[Saved data entries]
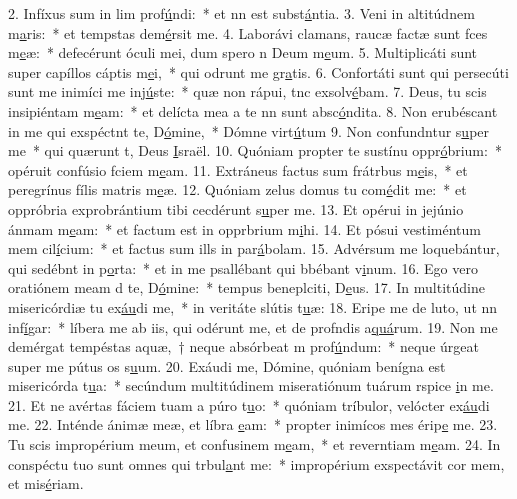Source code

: 2. Infíxus sum in lim prof\uline{ú}ndi:~* et nn est subst\uline{á}ntia.
3. Veni in altitúdnem m\uline{a}ris:~* et tempstas dem\uline{é}rsit me.
4. Laborávi clamans, raucæ factæ sunt fces m\uline{e}æ:~* defecérunt óculi mei, dum spero n Deum m\uline{e}um.
5. Multiplicáti sunt super capíllos cáptis m\uline{e}i,~* qui odrunt me gr\uline{a}tis.
6. Confortáti sunt qui persecúti sunt me inimíci me inj\uline{ú}ste:~* quæ non rápui, tnc exsolv\uline{é}bam.
7. Deus, tu scis insipiéntam m\uline{e}am:~* et delícta mea a te nn sunt absc\uline{ó}ndita.
8. Non erubéscant in me qui exspéctnt te, D\uline{ó}mine,~* Dómne virt\uline{ú}tum
9. Non confundntur s\uline{u}per me~* qui quærunt t, Deus \uline{I}sraël.
10. Quóniam propter te sustínu oppr\uline{ó}brium:~* opéruit confúsio fciem m\uline{e}am.
11. Extráneus factus sum frátrbus m\uline{e}is,~* et peregrínus fílis matris m\uline{e}æ.
12. Quóniam zelus domus tu com\uline{é}dit me:~* et oppróbria exprobrántium tibi cecdérunt s\uline{u}per me.
13. Et opérui in jejúnio ánmam m\uline{e}am:~* et factum est in opprbrium m\uline{i}hi.
14. Et pósui vestiméntum mem cil\uline{í}cium:~* et factus sum ills in par\uline{á}bolam.
15. Advérsum me loquebántur, qui sedébnt in p\uline{o}rta:~* et in me psallébant qui bbébant v\uline{i}num.
16. Ego vero oratiónem meam d te, D\uline{ó}mine:~* tempus beneplciti, D\uline{e}us.
17. In multitúdine misericórdiæ tu ex\uline{áu}di me,~* in veritáte slútis t\uline{u}æ:
18. Eripe me de luto, ut nn inf\uline{í}gar:~* líbera me ab iis, qui odérunt me, et de profndis a\uline{quá}rum.
19. Non me demérgat tempéstas aquæ,~† neque absórbeat m prof\uline{ú}ndum:~* neque úrgeat super me pútus os s\uline{u}um.
20. Exáudi me, Dómine, quóniam benígna est misericórda t\uline{u}a:~* secúndum multitúdinem miseratiónum tuárum rspice \uline{i}n me.
21. Et ne avértas fáciem tuam a púro t\uline{u}o:~* quóniam tríbulor, velócter ex\uline{áu}di me.
22. Inténde ánimæ meæ, et líbra \uline{e}am:~* propter inimícos mes érip\uline{e} me.
23. Tu scis impropérium meum, et confusinem m\uline{e}am,~* et reverntiam m\uline{e}am.
24. In conspéctu tuo sunt omnes qui trbul\uline{a}nt me:~* impropérium exspectávit cor mem, et mis\uline{é}riam.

- [TASK OBJECTIVE]: Look through the entries above and quote exactly the lines from the line with "13. Et opérui" to the line with "16. Ego vero", counting both of those lines.

- [EXPECTED ANSWER]:
13. Et opérui in jejúnio ánmam m\uline{e}am:~* et factum est in opprbrium m\uline{i}hi.
14. Et pósui vestiméntum mem cil\uline{í}cium:~* et factus sum ills in par\uline{á}bolam.
15. Advérsum me loquebántur, qui sedébnt in p\uline{o}rta:~* et in me psallébant qui bbébant v\uline{i}num.
16. Ego vero oratiónem meam d te, D\uline{ó}mine:~* tempus beneplciti, D\uline{e}us.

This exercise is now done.